# Scolopendra angulata angulata (Guyana Blue Foot)



## ragnew (Sep 4, 2010)

Here's a few pics of one of my newer centipedes. I purchased this guy about 2 months ago, and like them as much as ever. I've got two of them now.

Great pedes. Sorry the pics are blurry, they were taken through the glass.


----------



## ophiophagus (Sep 4, 2010)

Very cool.Don't think I've seen these before. I like the thick terminals thanks for sharing


----------



## Pennywise (Sep 4, 2010)

Very interesting pede. nice colors

Reactions: Helpful 1


----------



## codykrr (Sep 5, 2010)

just wait till the get bigger!

here is mine. the blue on there legs really shows well!


----------



## beetleman (Sep 5, 2010)

:drool:1 of my faves.awesome pede! i have 1 aswell in my collection,very aggressive on food.


----------



## ragnew (Sep 6, 2010)

Thanks for the kind words folks!
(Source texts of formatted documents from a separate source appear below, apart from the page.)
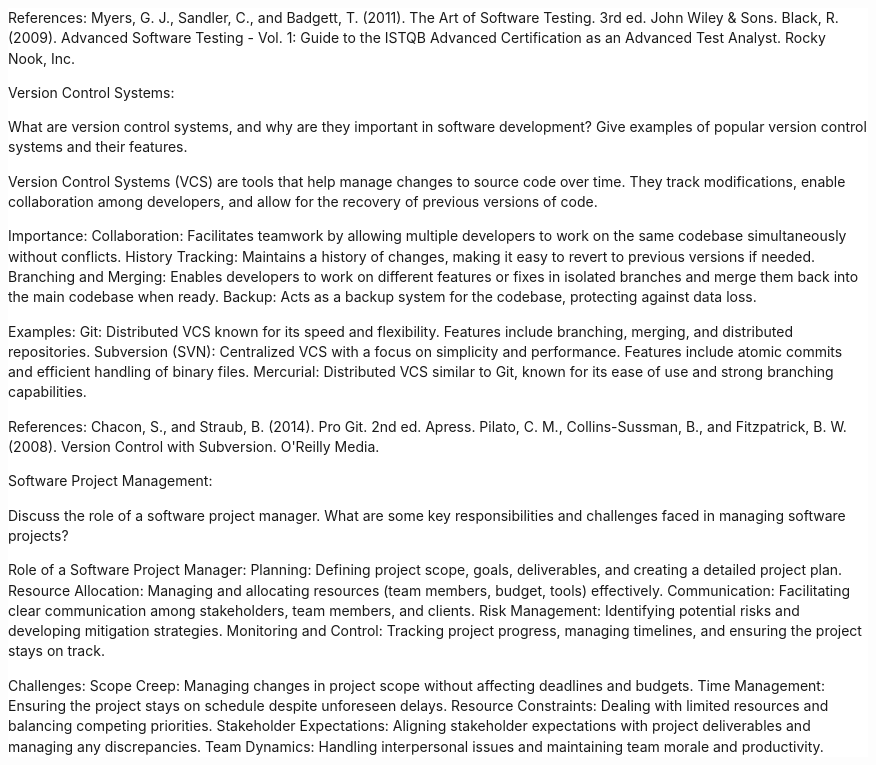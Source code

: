 References:
Myers, G. J., Sandler, C., and Badgett, T. (2011). The Art of Software Testing. 3rd ed. John Wiley & Sons.
Black, R. (2009). Advanced Software Testing - Vol. 1: Guide to the ISTQB Advanced Certification as an Advanced Test Analyst. Rocky Nook, Inc.




Version Control Systems:

What are version control systems, and why are they important in software development? Give examples of popular version control systems and their features.

Version Control Systems (VCS) are tools that help manage changes to source code over time. They track modifications, enable collaboration among developers, and allow for the recovery of previous versions of code.

Importance:
Collaboration: Facilitates teamwork by allowing multiple developers to work on the same codebase simultaneously without conflicts.
History Tracking: Maintains a history of changes, making it easy to revert to previous versions if needed.
Branching and Merging: Enables developers to work on different features or fixes in isolated branches and merge them back into the main codebase when ready.
Backup: Acts as a backup system for the codebase, protecting against data loss.

Examples:
Git: Distributed VCS known for its speed and flexibility. Features include branching, merging, and distributed repositories.
Subversion (SVN): Centralized VCS with a focus on simplicity and performance. Features include atomic commits and efficient handling of binary files.
Mercurial: Distributed VCS similar to Git, known for its ease of use and strong branching capabilities.

References:
Chacon, S., and Straub, B. (2014). Pro Git. 2nd ed. Apress.
Pilato, C. M., Collins-Sussman, B., and Fitzpatrick, B. W. (2008). Version Control with Subversion. O'Reilly Media.




Software Project Management:

Discuss the role of a software project manager. What are some key responsibilities and challenges faced in managing software projects?

Role of a Software Project Manager:
Planning: Defining project scope, goals, deliverables, and creating a detailed project plan.
Resource Allocation: Managing and allocating resources (team members, budget, tools) effectively.
Communication: Facilitating clear communication among stakeholders, team members, and clients.
Risk Management: Identifying potential risks and developing mitigation strategies.
Monitoring and Control: Tracking project progress, managing timelines, and ensuring the project stays on track.

Challenges:
Scope Creep: Managing changes in project scope without affecting deadlines and budgets.
Time Management: Ensuring the project stays on schedule despite unforeseen delays.
Resource Constraints: Dealing with limited resources and balancing competing priorities.
Stakeholder Expectations: Aligning stakeholder expectations with project deliverables and managing any discrepancies.
Team Dynamics: Handling interpersonal issues and maintaining team morale and productivity.
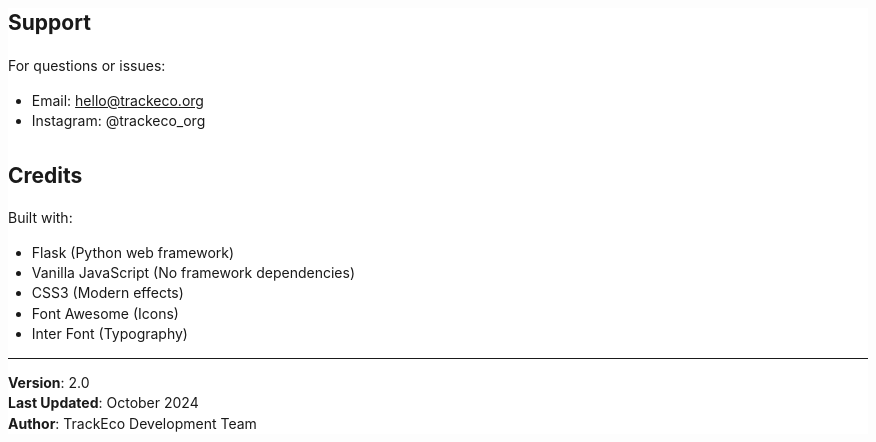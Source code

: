 ## Support

For questions or issues:
- Email: hello@trackeco.org
- Instagram: @trackeco_org

## Credits

Built with:
- Flask (Python web framework)
- Vanilla JavaScript (No framework dependencies)
- CSS3 (Modern effects)
- Font Awesome (Icons)
- Inter Font (Typography)

---

**Version**: 2.0  
**Last Updated**: October 2024  
**Author**: TrackEco Development Team

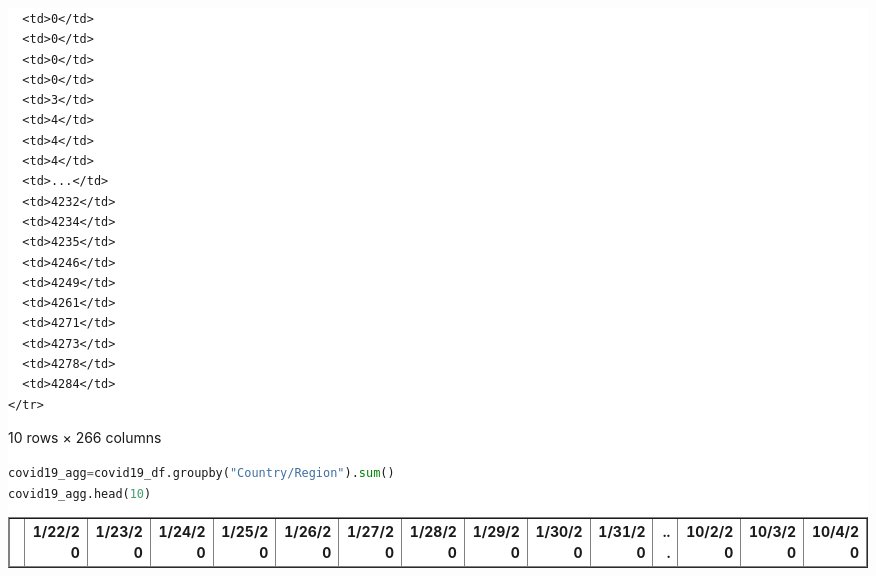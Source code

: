       <td>0</td>
      <td>0</td>
      <td>0</td>
      <td>0</td>
      <td>3</td>
      <td>4</td>
      <td>4</td>
      <td>4</td>
      <td>...</td>
      <td>4232</td>
      <td>4234</td>
      <td>4235</td>
      <td>4246</td>
      <td>4249</td>
      <td>4261</td>
      <td>4271</td>
      <td>4273</td>
      <td>4278</td>
      <td>4284</td>
    </tr>
  </tbody>
</table>
<p>10 rows × 266 columns</p>
</div>




```python
covid19_agg=covid19_df.groupby("Country/Region").sum()
covid19_agg.head(10)
```




<div>
<style scoped>
    .dataframe tbody tr th:only-of-type {
        vertical-align: middle;
    }

    .dataframe tbody tr th {
        vertical-align: top;
    }

    .dataframe thead th {
        text-align: right;
    }
</style>
<table border="1" class="dataframe">
  <thead>
    <tr style="text-align: right;">
      <th></th>
      <th>1/22/20</th>
      <th>1/23/20</th>
      <th>1/24/20</th>
      <th>1/25/20</th>
      <th>1/26/20</th>
      <th>1/27/20</th>
      <th>1/28/20</th>
      <th>1/29/20</th>
      <th>1/30/20</th>
      <th>1/31/20</th>
      <th>...</th>
      <th>10/2/20</th>
      <th>10/3/20</th>
      <th>10/4/20</th>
I agree, the Guyana Blue Foots are really nice looking pedes. They're not a very large pede, but they get REALLY thick for the size hahaha. Not to mention, of all the pedes I've kept, they tend to "appear" the most docile.

Cody, that's a great looking S. angulata angulata. I actually wonder if the blue legs differ from member to member where these pedes are concerned. The largest one I've got is sitting about 6.5" and that pede has been in my care for roughly 1.5 years. Thus far the only blue stripping seems to be on a few of the hind legs. This pede was also about 5 - 5.5" when it arrived to me.

So I wonder if it's something that really depends on the individual pede.


----------



## zonbonzovi (Sep 7, 2010)

Did you guys have to dig these up for pictures?  I never see mine, which also has the blue banding on all legs, unless I'm checking to see if it's still alive.


----------



## ragnew (Sep 9, 2010)

zonbonzovi said:


> Did you guys have to dig these up for pictures?  I never see mine, which also has the blue banding on all legs, unless I'm checking to see if it's still alive.


The one that I just posted is actually out and about almost every night. So no digging required to see this guy haha. However, I've got one that usually stays hidden away until it's time to feed. And at that time, he camps out under one of his cork bark pieces that he's got access to.


----------



## NevularScorpion (Sep 9, 2010)

that is one beautiful centipede


----------